02 · 06 · 2021
To put it bluntly, no.
Skincare products alone are projected to reach 183 billion USD by 2025 (Grand View Research, Inc 2019), making it the largest part of the cosmetic industry. Although we have seen a significant improvement in recent years, much thanks to the groundbreaking launch of Rihanna's Fenty Beauty in 2017, we're still far from home.
Evidently proved in the aftermath of #blackouttuesday on June 2nd, 2020. To support the Black Lives Matter movement and anti-racist demonstrations in the U.S., over 20 million black squares were posted on Instagram by people all over the world. Brands were quick to follow, and brands were quickly called out on. People started questioning their motives. It is good that diversity in fashion, beauty, and skincare is a trending subject. However, trends tend to fade. Therefore, as a brand, it's crucial to make this a lasting change- Something that can be done with a few key aspects.

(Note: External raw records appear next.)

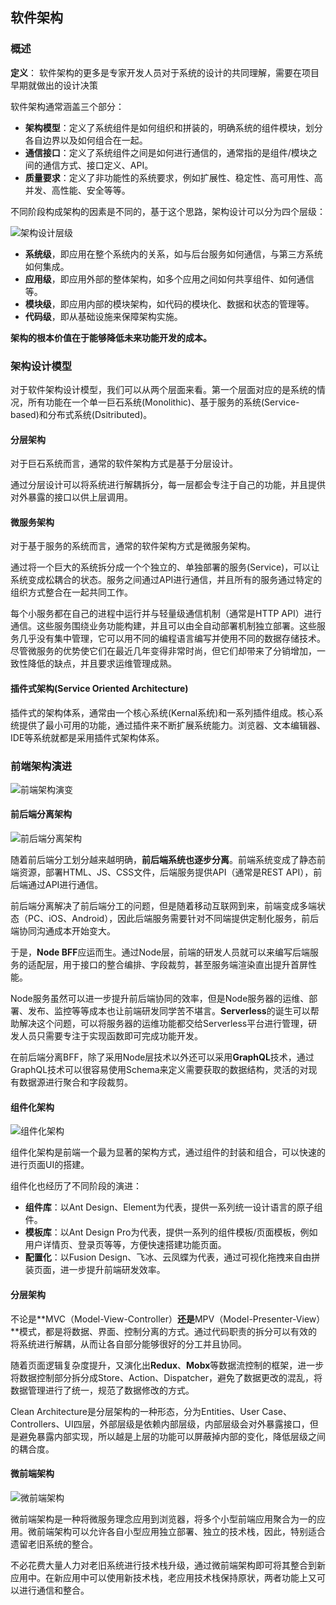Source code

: ## 软件架构

### 概述

**定义**： 软件架构的更多是专家开发人员对于系统的设计的共同理解，需要在项目早期就做出的设计决策

软件架构通常涵盖三个部分：

- **架构模型**：定义了系统组件是如何组织和拼装的，明确系统的组件模块，划分各自边界以及如何组合在一起。
- **通信接口**：定义了系统组件之间是如何进行通信的，通常指的是组件/模块之间的通信方式、接口定义、API。
- **质量要求**：定义了非功能性的系统要求，例如扩展性、稳定性、高可用性、高并发、高性能、安全等等。

不同阶段构成架构的因素是不同的，基于这个思路，架构设计可以分为四个层级：

![架构设计层级](E:\Jennifer\other\notes\media\架构设计层级.jpg)

- **系统级**，即应用在整个系统内的关系，如与后台服务如何通信，与第三方系统如何集成。
- **应用级**，即应用外部的整体架构，如多个应用之间如何共享组件、如何通信等。
- **模块级**，即应用内部的模块架构，如代码的模块化、数据和状态的管理等。
- **代码级**，即从基础设施来保障架构实施。

**架构的根本价值在于能够降低未来功能开发的成本。**

### 架构设计模型

对于软件架构设计模型，我们可以从两个层面来看。第一个层面对应的是系统的情况，所有功能在一个单一巨石系统(Monolithic)、基于服务的系统(Service-based)和分布式系统(Dsitributed)。

#### 分层架构

对于巨石系统而言，通常的软件架构方式是基于分层设计。

通过分层设计可以将系统进行解耦拆分，每一层都会专注于自己的功能，并且提供对外暴露的接口以供上层调用。

#### 微服务架构

对于基于服务的系统而言，通常的软件架构方式是微服务架构。

通过将一个巨大的系统拆分成一个个独立的、单独部署的服务(Service)，可以让系统变成松耦合的状态。服务之间通过API进行通信，并且所有的服务通过特定的组织方式整合在一起共同工作。

每个小服务都在自己的进程中运行并与轻量级通信机制（通常是HTTP API）进行通信。这些服务围绕业务功能构建，并且可以由全自动部署机制独立部署。这些服务几乎没有集中管理，它可以用不同的编程语言编写并使用不同的数据存储技术。尽管微服务的优势使它们在最近几年变得非常时尚，但它们却带来了分销增加，一致性降低的缺点，并且要求运维管理成熟。

#### 插件式架构(Service Oriented Architecture)

插件式的架构体系，通常由一个核心系统(Kernal系统)和一系列插件组成。核心系统提供了最小可用的功能，通过插件来不断扩展系统能力。浏览器、文本编辑器、IDE等系统就都是采用插件式架构体系。

### 前端架构演进

![前端架构演变](E:\Jennifer\other\notes\media\前端架构演变.jpg)

#### 前后端分离架构

![前后端分离架构](E:\Jennifer\other\notes\media\前后端分离架构.jpg)

随着前后端分工划分越来越明确，**前后端系统也逐步分离**。前端系统变成了静态前端资源，部署HTML、JS、CSS文件，后端服务提供API（通常是REST API），前后端通过API进行通信。

前后端分离解决了前后端分工的问题，但是随着移动互联网到来，前端变成多端状态（PC、iOS、Android），因此后端服务需要针对不同端提供定制化服务，前后端协同沟通成本开始变大。

于是，**Node BFF**应运而生。通过Node层，前端的研发人员就可以来编写后端服务的适配层，用于接口的整合编排、字段裁剪，甚至服务端渲染直出提升首屏性能。

Node服务虽然可以进一步提升前后端协同的效率，但是Node服务器的运维、部署、发布、监控等等成本也让前端研发同学苦不堪言。**Serverless**的诞生可以帮助解决这个问题，可以将服务器的运维功能都交给Serverless平台进行管理，研发人员只需要专注于实现函数即可完成功能开发。

在前后端分离BFF，除了采用Node层技术以外还可以采用**GraphQL**技术，通过GraphQL技术可以很容易使用Schema来定义需要获取的数据结构，灵活的对现有数据源进行聚合和字段裁剪。

#### 组件化架构

![组件化架构](E:\Jennifer\other\notes\media\组件化架构.jpg)

组件化架构是前端一个最为显著的架构方式，通过组件的封装和组合，可以快速的进行页面UI的搭建。

组件化也经历了不同阶段的演进：

- **组件库**：以Ant Design、Element为代表，提供一系列统一设计语言的原子组件。
- **模板库**：以Ant Design Pro为代表，提供一系列的组件模板/页面模板，例如用户详情页、登录页等等，方便快速搭建功能页面。
- **配置化**：以Fusion Design、飞冰、云凤蝶为代表，通过可视化拖拽来自由拼装页面，进一步提升前端研发效率。

#### 分层架构

不论是**MVC（Model-View-Controller）**还是**MPV（Model-Presenter-View）**模式，都是将数据、界面、控制分离的方式。通过代码职责的拆分可以有效的将系统进行解耦，从而让各自部分能够很好的分工并且协同。

随着页面逻辑复杂度提升，又演化出**Redux**、**Mobx**等数据流控制的框架，进一步将数据控制部分拆分成Store、Action、Dispatcher，避免了数据更改的混乱，将数据管理进行了统一，规范了数据修改的方式。

Clean Architecture是分层架构的一种形态，分为Entities、User Case、Controllers、UI四层，外部层级是依赖内部层级，内部层级会对外暴露接口，但是避免暴露内部实现，所以越是上层的功能可以屏蔽掉内部的变化，降低层级之间的耦合度。

#### 微前端架构

![微前端架构](E:\Jennifer\other\notes\media\微前端架构.jpg)

微前端架构是一种将微服务理念应用到浏览器，将多个小型前端应用聚合为一的应用。微前端架构可以允许各自小型应用独立部署、独立的技术栈，因此，特别适合遗留老旧系统的整合。

不必花费大量人力对老旧系统进行技术栈升级，通过微前端架构即可将其整合到新应用中。在新应用中可以使用新技术栈，老应用技术栈保持原状，两者功能上又可以进行通信和整合。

You can't be what you can't see. Increased visibility has been the most prominent and largest improvement. We see increased diversity in models, influencer collaborations, ambassadors, channels, content, and language. Key emphasis has been put on ensuring that your brand is extending an open invitation for all to feel welcome and included. It shouldn't come down to whether it's profitable or not. But while on the subject, in 2019, Forbes reported that WOC (women of color) in the U.S. spent 80 % more money on cosmetics and twice as much on skincare than the general female market.
The inside counts, too
Closely related to the first point about marketing. Who is behind the camera? Who is developing the products? Who is making the decisions? Diversity starts in the board rooms. #blackouttuesday brought a highlight to companies' hiring policies. At the end of the day, a company's internal culture will always reflect externally. To make a genuine, long-lasting change, diversity needs to be considered both on the inside, and the outside. It's an advocate for inclusivity that will last longer than any marketing campaign.
Learning before earning
It's safe to say that there is a knowledge gap. A photographer needs to know how to set the lighting for different skin tones. Store clerks need broad expertise to guide a diverse consumer base. If you're interested in skincare, you know that we all have different needs. Brands need to be aware of the various challenges that may come with varying skin tones. Testing and developing new products should be just as inclusive as any other part of the business. Knowledge is key.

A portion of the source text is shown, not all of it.